*What is required:*
Search the data below for the string "subsection" and copy all lines where it shows up.

Extracted entries START

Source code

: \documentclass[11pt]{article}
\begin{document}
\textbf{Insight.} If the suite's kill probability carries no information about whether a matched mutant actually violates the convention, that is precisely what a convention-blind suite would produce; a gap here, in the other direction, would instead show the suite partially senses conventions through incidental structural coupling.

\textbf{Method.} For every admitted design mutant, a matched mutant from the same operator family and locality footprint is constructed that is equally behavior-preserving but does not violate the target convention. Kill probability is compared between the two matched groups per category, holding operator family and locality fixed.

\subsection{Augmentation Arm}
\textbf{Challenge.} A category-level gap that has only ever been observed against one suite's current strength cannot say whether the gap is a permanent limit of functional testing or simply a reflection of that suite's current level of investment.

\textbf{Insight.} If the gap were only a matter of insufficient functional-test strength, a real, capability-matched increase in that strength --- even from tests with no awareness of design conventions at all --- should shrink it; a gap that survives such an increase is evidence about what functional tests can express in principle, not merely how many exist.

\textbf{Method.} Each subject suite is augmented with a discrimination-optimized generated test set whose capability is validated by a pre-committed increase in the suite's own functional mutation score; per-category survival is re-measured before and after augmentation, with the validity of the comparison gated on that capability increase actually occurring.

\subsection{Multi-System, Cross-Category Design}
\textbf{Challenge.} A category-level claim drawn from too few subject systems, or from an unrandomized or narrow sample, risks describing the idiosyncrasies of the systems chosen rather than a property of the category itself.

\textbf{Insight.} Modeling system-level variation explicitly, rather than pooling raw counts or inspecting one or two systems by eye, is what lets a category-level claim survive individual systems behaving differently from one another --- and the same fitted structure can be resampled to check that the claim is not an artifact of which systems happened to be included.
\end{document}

Extracted entries END

*Response:*
\subsection{Augmentation Arm}
\subsection{Multi-System, Cross-Category Design}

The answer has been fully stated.